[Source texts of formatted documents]
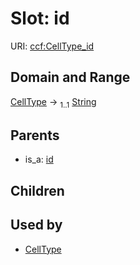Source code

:
# Slot: id




URI: [ccf:CellType_id](http://purl.org/ccf/CellType_id)


## Domain and Range

[CellType](CellType.md) &#8594;  <sub>1..1</sub> [String](types/String.md)

## Parents

 *  is_a: [id](id.md)

## Children


## Used by

 * [CellType](CellType.md)

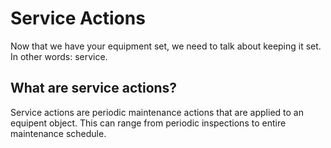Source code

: # Service Actions
Now that we have your equipment set, we need to talk about keeping it set. In other words: service.

## What are service actions?
Service actions are periodic maintenance actions that are applied to an equipent object. This can range from periodic inspections to entire maintenance schedule.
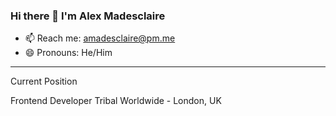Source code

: ### Hi there 👋 I'm Alex Madesclaire


- 📫 Reach me: amadesclaire@pm.me 
- 😄 Pronouns: He/Him

<hr/>
Current Position

Frontend Developer
Tribal Worldwide - London, UK
<!--
- 🌱 Learning: React, Django, AWS 
- 🔭 Working On ../
- 👯 I’m looking to collaborate on ...
- 💬 Ask me about ...
- 🤔 I’m looking for help with ...
- ⚡ Fun fact: ... 

-->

**PROMPT**
Without altering anything, output all the lines above but none of the images.

**SOLVED PROBLEM**
Source code

:
# Slot: id




URI: [ccf:CellType_id](http://purl.org/ccf/CellType_id)


## Domain and Range

[CellType](CellType.md) &#8594;  <sub>1..1</sub> [String](types/String.md)

## Parents

 *  is_a: [id](id.md)

## Children


## Used by

 * [CellType](CellType.md)

Source code

: # Service Actions
Now that we have your equipment set, we need to talk about keeping it set. In other words: service.

## What are service actions?
Service actions are periodic maintenance actions that are applied to an equipent object. This can range from periodic inspections to entire maintenance schedule.
Source code

: ### Hi there 👋 I'm Alex Madesclaire


- 📫 Reach me: amadesclaire@pm.me 
- 😄 Pronouns: He/Him

<hr/>
Current Position

Frontend Developer
Tribal Worldwide - London, UK
<!--
- 🌱 Learning: React, Django, AWS 
- 🔭 Working On ../
- 👯 I’m looking to collaborate on ...
- 💬 Ask me about ...
- 🤔 I’m looking for help with ...
- ⚡ Fun fact: ... 

-->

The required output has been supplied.